We note that Colorado did not raise its deference arguments in the district court. Although we typically decline to consider such arguments on appeal,e.g., King v. United States, 301 F.3d 1270, 1274 (10th Cir.2002), we exercise our discretion to do so here for two related reasons. First, the arguments are not outcome determinative in this appeal. We would reach the same conclusions even if we granted no deference to the EPA’s characterizations. Second, and most importantly, the deference issue may have some impact on the proceedings on remand.

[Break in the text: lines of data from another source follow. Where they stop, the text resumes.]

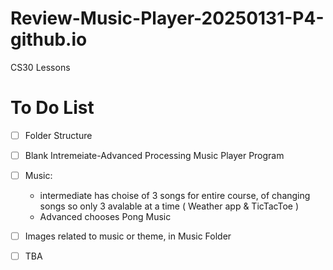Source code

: # Review-Music-Player-20250131-P4-github.io
CS30 Lessons

# To Do List

  - [ ] Folder Structure
  - [ ] Blank Intremeiate-Advanced Processing Music
 Player Program
  - [ ] Music:
    - intermediate has choise of 3 songs for entire course, of changing songs so only 3 
    avalable at a time ( Weather app & TicTacToe )
    - Advanced chooses Pong Music
  - [ ] Images related to music or theme, in Music Folder
- [ ] TBA
 
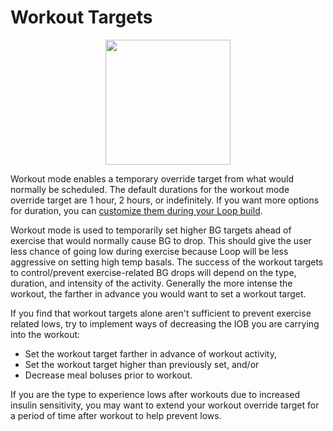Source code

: # Workout Targets

<p align="center">
<img src="../img/workout_screen.png" width="200">
</p>

Workout mode enables a temporary override target from what would normally be
scheduled. The default durations for the workout mode override target are 1
hour, 2 hours, or indefinitely. If you want more options for duration, you can
[customize them during your Loop build](https://loopkit.github.io/loopdocs/build/code_customization/#workout-range-duration).

Workout mode is used to temporarily set higher BG targets ahead of exercise that
would normally cause BG to drop. This should give the user less chance of going
low during exercise because Loop will be less aggressive on setting high temp
basals. The success of the workout targets to control/prevent exercise-related
BG drops will depend on the type, duration, and intensity of the activity.
Generally the more intense the workout, the farther in advance you would want to
set a workout target.

If you find that workout targets alone aren't sufficient to prevent exercise
related lows, try to implement ways of decreasing the IOB you are carrying into
the workout:

- Set the workout target farther in advance of workout activity,
- Set the workout target higher than previously set, and/or
- Decrease meal boluses prior to workout.

If you are the type to experience lows after workouts due to increased insulin
sensitivity, you may want to extend your workout override target for a period of
time after workout to help prevent lows.

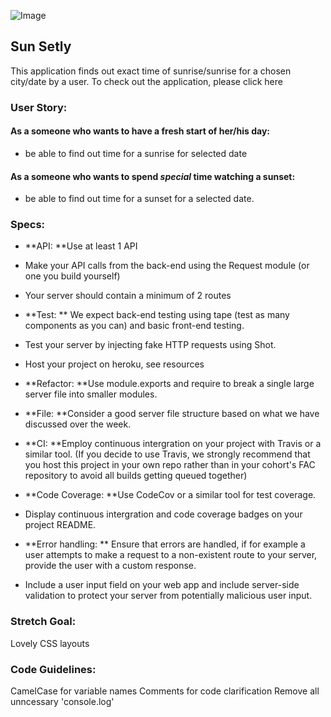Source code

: ![Image](https://api.monosnap.com/rpc/file/download?id=qvQ4RXilpamDt6abtIe0N8SM0x8WwH)

## Sun Setly
This application finds out exact time of sunrise/sunrise for a chosen city/date by a user. To check out the application, please click here


### User Story:
#### As a someone who wants to have a fresh start of her/his day:

+ be able to find out time for a sunrise for selected date

#### As a someone who wants to spend *special* time watching a sunset:
+ be able to find out time for a sunset for a selected date.


### Specs:
+ **API: **Use at least 1 API

+ Make your API calls from the back-end using the Request module (or one you build yourself)

+ Your server should contain a minimum of 2 routes

+ **Test: ** We expect back-end testing using tape (test as many components as you can) and basic front-end testing.

+ Test your server by injecting fake HTTP requests using Shot.

+ Host your project on heroku, see resources

+ **Refactor: **Use module.exports and require to break a single large server file into smaller modules.

+ **File: **Consider a good server file structure based on what we have discussed over the week.

+ **CI: **Employ continuous intergration on your project with Travis or a similar tool. (If you decide to use Travis, we strongly recommend that you host this project in your own repo rather than in your cohort's FAC repository to avoid all builds getting queued together)

+ **Code Coverage: **Use CodeCov or a similar tool for test coverage.

+ Display continuous intergration and code coverage badges on your project README.

+ **Error handling: ** Ensure that errors are handled, if for example a user attempts to make a request to a non-existent route to your server, provide the user with a custom response.

+ Include a user input field on your web app and include server-side validation to protect your server from potentially malicious user input.


### Stretch Goal:

Lovely CSS layouts


### Code Guidelines:

CamelCase for variable names
Comments for code clarification
Remove all unncessary 'console.log'
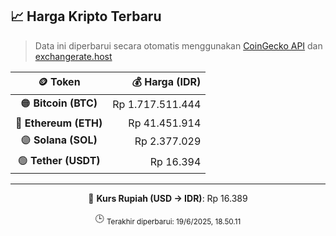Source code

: 

<!-- HARGA_KRIPTO -->
## 📈 Harga Kripto Terbaru

> Data ini diperbarui secara otomatis menggunakan [CoinGecko API](https://www.coingecko.com/) dan [exchangerate.host](https://exchangerate.host/)

<div align="center">

| 🪙 Token | 💰 Harga (IDR) |
|:------:|---------------:|
| 🟠 **Bitcoin (BTC)**   | Rp 1.717.511.444 |
| 🔵 **Ethereum (ETH)**  | Rp 41.451.914 |
| 🟣 **Solana (SOL)**    | Rp 2.377.029 |
| 🟢 **Tether (USDT)**   | Rp 16.394 |

---

💱 **Kurs Rupiah (USD → IDR)**: Rp 16.389

🕒 <sub>Terakhir diperbarui: 19/6/2025, 18.50.11</sub>

</div>
<!-- /HARGA_KRIPTO -->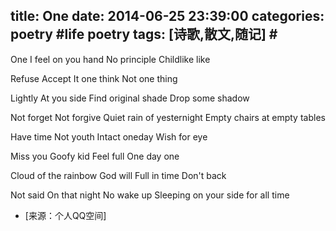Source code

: title: One
date: 2014-06-25 23:39:00
categories: poetry #life poetry
tags: [诗歌,散文,随记]  # <!--more-->
---

One
I feel on you hand
No principle
Childlike like

 <!--more-->
 
Refuse 
Accept
It one think
Not one thing

Lightly
At you side
Find original shade
Drop some shadow

Not forget 
Not forgive
Quiet rain of yesternight
Empty chairs at empty tables

Have time
Not youth
Intact oneday
Wish for eye

Miss you
Goofy kid
Feel full 
One day one 

Cloud of the rainbow
God will
Full in time
Don't back


Not said
On that night
No wake up
Sleeping on your side for all time



- [来源：个人QQ空间]
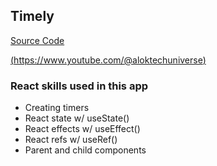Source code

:## Timely

 [Source Code](https://github.com/mindninjaX/React-Projects-for-Beginners)


[(https://www.youtube.com/@aloktechuniverse)](https://instagram.com/aloktechuniverse?igshid=MzRlODBiNWFlZA==)

### React skills used in this app

- Creating timers
- React state w/ useState()
- React effects w/ useEffect()
- React refs w/ useRef()
- Parent and child components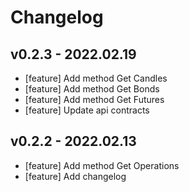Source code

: # Changelog

## v0.2.3 - 2022.02.19
- [feature] Add method Get Candles
- [feature] Add method Get Bonds
- [feature] Add method Get Futures
- [feature] Update api contracts

## v0.2.2 - 2022.02.13
- [feature] Add method Get Operations
- [feature] Add changelog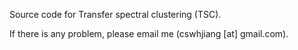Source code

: Source code for Transfer spectral clustering (TSC).

If there is any problem, please email me (cswhjiang [at] gmail.com).
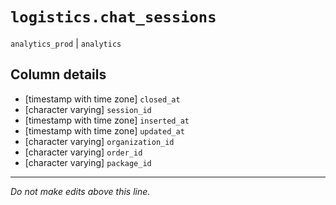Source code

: # `logistics.chat_sessions`
`analytics_prod` | `analytics`

## Column details
* [timestamp with time zone] `closed_at`
* [character varying] `session_id`
* [timestamp with time zone] `inserted_at`
* [timestamp with time zone] `updated_at`
* [character varying] `organization_id`
* [character varying] `order_id`
* [character varying] `package_id`

-------------------------------------------------------------------------------
*Do not make edits above this line.*

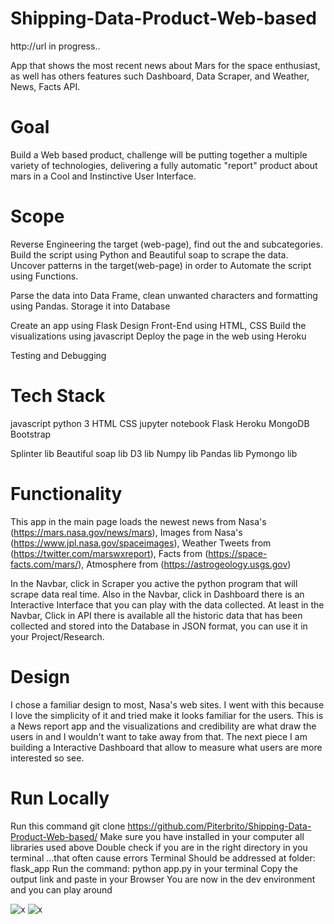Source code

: # Shipping-Data-Product-Web-based

http://url in progress..

App that shows the most recent news about Mars for the space enthusiast, as well has others features such Dashboard, Data Scraper, and Weather, News, Facts API. 

# Goal

Build a Web based product, challenge will be putting together a multiple variety of technologies, delivering a fully automatic "report" product about mars in a Cool and Instinctive User Interface.    


# Scope 
  
  Reverse Engineering the target (web-page), find out the <tags> and subcategories.
  Build the script using Python and Beautiful soap to scrape the data.
  Uncover patterns in the target(web-page) in order to Automate the script using Functions.
  
  Parse the data into Data Frame, clean unwanted characters and formatting using Pandas.
  Storage it into Database
  
  Create an app using Flask 
  Design Front-End using HTML, CSS 
  Build the visualizations using javascript
  Deploy the page in the web using Heroku
  
  Testing and Debugging

# Tech Stack
  
  javascript
  python 3
  HTML
  CSS
  jupyter notebook
  Flask
  Heroku
  MongoDB
  Bootstrap 

  Splinter lib
  Beautiful soap lib
  D3 lib
  Numpy lib
  Pandas lib
  Pymongo lib


# Functionality

This app in the main page loads the newest news  from Nasa's (https://mars.nasa.gov/news/mars), 
Images from Nasa's (https://www.jpl.nasa.gov/spaceimages), 
Weather Tweets from (https://twitter.com/marswxreport),
Facts from (https://space-facts.com/mars/),
Atmosphere from (https://astrogeology.usgs.gov)

  In the Navbar, click in Scraper you active the python program that will scrape data real time.
  Also in the Navbar, click in Dashboard there is an Interactive Interface that you can play with the data collected.
  At least in the Navbar, Click in API there is available all the historic data that has been collected and stored into the Database in JSON format, you can use it in your Project/Research.


# Design

I chose a familiar design to most, Nasa's web sites. I went with this because I love the simplicity of it and tried make it looks familiar for the users. This is a News report app and the visualizations and credibility are what draw the users in and I wouldn't want to take away from that. The next piece I am building a Interactive Dashboard that allow to measure what users are more interested so see.

# Run Locally
Run this command git clone https://github.com/Piterbrito/Shipping-Data-Product-Web-based/
Make sure you have installed in your computer all libraries used above 
Double check if you are in the right directory in you terminal ...that often cause errors
Terminal Should be addressed at folder: flask_app
Run the command: python app.py in your terminal
Copy the output link and paste in your Browser
You are now in the dev environment and you can play around



![x]('flask_app/static/img/home.png')
![x]('home.png')
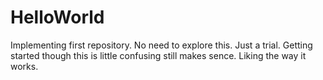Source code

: # HelloWorld
Implementing first repository. No need to explore this. Just a trial.
Getting started though this is little confusing still makes sence. Liking the way it works.
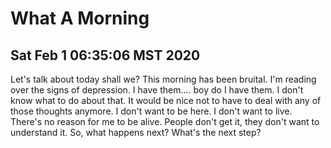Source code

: # What A Morning
## Sat Feb  1 06:35:06 MST 2020

Let's talk about today shall we? This morning has been bruital. I'm reading over 
the signs of depression. I have them.... boy do I have them. I don't know what 
to do about that. It would be nice not to have to deal with any of those 
thoughts anymore. I don't want to be here. I don't want to live. There's no 
reason for me to be alive. People don't get it, they don't want to understand 
it. So, what happens next? What's the next step?
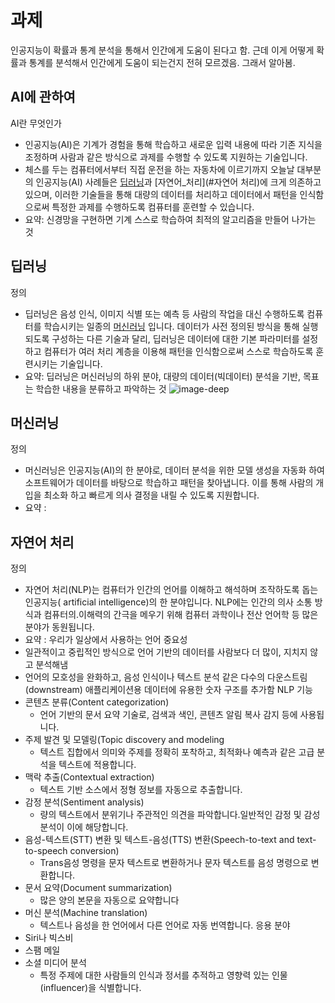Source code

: 
# 과제
인공지능이 확률과 통계 분석을 통해서 인간에게 도움이 된다고 함.
근데 이게 어떻게 확률과 통계를 분석해서 인간에게 도움이 되는건지 전혀 모르겠음.
그래서 알아봄.


## AI에 관하여

AI란 무엇인가
- 인공지능(AI)은 기계가 경험을 통해 학습하고 새로운 입력 내용에 따라 기존 지식을 조정하며 사람과 같은 방식으로 과제를 수행할 수 있도록 지원하는 기술입니다.
- 체스를 두는 컴퓨터에서부터 직접 운전을 하는 자동차에 이르기까지 오늘날 대부분의 인공지능(AI) 사례들은 [딥러닝](#딥러닝)과 [자연어_처리](#자연어 처리)에 크게 의존하고 있으며, 이러한 기술들을 통해 대량의 데이터를 처리하고 데이터에서 패턴을 인식함으로써 특정한 과제를 수행하도록 컴퓨터를 훈련할 수 있습니다.
- 요약: 신경망을 구현하면 기계 스스로 학습하여 최적의 알고리즘을 만들어 나가는 것

## 딥러닝

정의
- 딥러닝은 음성 인식, 이미지 식별 또는 예측 등 사람의 작업을 대신 수행하도록 컴퓨터를 학습시키는 일종의 [머신러닝](#머신러닝) 입니다. 데이터가 사전 정의된 방식을 통해 실행되도록 구성하는 다른 기술과 달리, 딥러닝은 데이터에 대한 기본 파라미터를 설정하고 컴퓨터가 여러 처리 계층을 이용해 패턴을 인식함으로써 스스로 학습하도록 훈련시키는 기술입니다. 
- 요약: 딥러닝은 머신러닝의 하위 분야, 대량의 데이터(빅데이터) 분석을 기반, 목표는 학습한 내용을 분류하고 파악하는 것
![image-deep](https://t1.daumcdn.net/cfile/tistory/9945554A5AE5598A07)

## 머신러닝
정의
- 머신러닝은 인공지능(AI)의 한 분야로, 데이터 분석을 위한 모델 생성을 자동화 하여 소프트웨어가 데이터를 바탕으로 학습하고 패턴을 찾아냅니다. 이를 통해 사람의 개입을 최소화 하고 빠르게 의사 결정을 내릴 수 있도록 지원합니다.
- 요약 : 

## 자연어 처리 
정의
- 자연어 처리(NLP)는 컴퓨터가 인간의 언어를 이해하고 해석하며 조작하도록 돕는 인공지능( artificial intelligence)의 한 분야입니다. NLP에는 인간의 의사 소통 방식과 컴퓨터의.이해력의 간극을 메우기 위해 컴퓨터 과학이나 전산 언어학 등 많은 분야가 동원됩니다.
- 요약 : 우리가 일상에서 사용하는 언어
중요성
- 일관적이고 중립적인 방식으로 언어 기반의 데이터를 사람보다 더 많이, 지치지 않고 분석해냄
- 언어의 모호성을 완화하고, 음성 인식이나 텍스트 분석 같은 다수의 다운스트림(downstream) 애플리케이션용 데이터에 유용한 숫자 구조를 추가함
NLP 기능
- 콘텐츠 분류(Content categorization)
    - 언어 기반의 문서 요약 기술로, 검색과 색인, 콘텐츠 알림 복사 감지 등에 사용됩니다.
- 주제 발견 및 모델링(Topic discovery and modeling
    - 텍스트 집합에서 의미와 주제를 정확히 포착하고, 최적화나 예측과 같은 고급 분석을 텍스트에 적용합니다.
- 맥락 추출(Contextual extraction)
    - 텍스트 기반 소스에서 정형 정보를 자동으로 추출합니다.
- 감정 분석(Sentiment analysis)
    - 량의 텍스트에서 분위기나 주관적인 의견을 파악합니다.일반적인 감정 및 감성 분석이 이에 해당합니다. 
- 음성-텍스트(STT) 변환 및 텍스트-음성(TTS) 변환(Speech-to-text and text-to-speech conversion)
    - Trans음성 명령을 문자 텍스트로 변환하거나 문자 텍스트를 음성 명령으로 변환합니다.
- 문서 요약(Document summarization)
    - 많은 양의 본문을 자동으로 요약합니다
- 머신 분석(Machine translation)
    - 텍스트나 음성을 한 언어에서 다른 언어로 자동 번역합니다.
응용 분야
- Siri나 빅스비
- 스팸 메일
- 소셜 미디어 분석 
    - 특정 주제에 대한 사람들의 인식과 정서를 추적하고 영향력 있는 인물(influencer)을 식별합니다.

The importance of argument by the parties on this point cannot be overlooked. On one hand, the activity would appear to fall within the scope of “remedial” actions as defined in CERCLA. “Remedial” actions under CERCLA generally include “those actions consistent with permanent remedy taken instead of or in addition to removal actions.” 42 U.S.C. ? 9601(24). Further, “remedial” actions include “such actions at the location of the release [of a hazardous substance] as storage [and] confinement.”Id. As applied here, that would seemingly include construction of the sludge disposal area, which was intended by the EPA as a permanent storage area for the sludge created by the wastewater treatment activities at the Site. Other factors, however, suggest that the activity reasonably might be classified as part of a broader “removal” action. It is clear from reviewing the record on appeal that this activity was relatively minor in comparison to all of the actions at the Site. The sludge produced by the wastewater treatment efforts at the Site was not one of the environmental hazards that prompted the EPA to take over the Site. The sludge was a byproduct of the EPA’s efforts in dealing with the true hazard present at the Site, i.e., contaminated water. Thus, construction of a sludge disposal area arguably could be considered a component of an overall removal action aimed at the primary hazard at issue on the Site.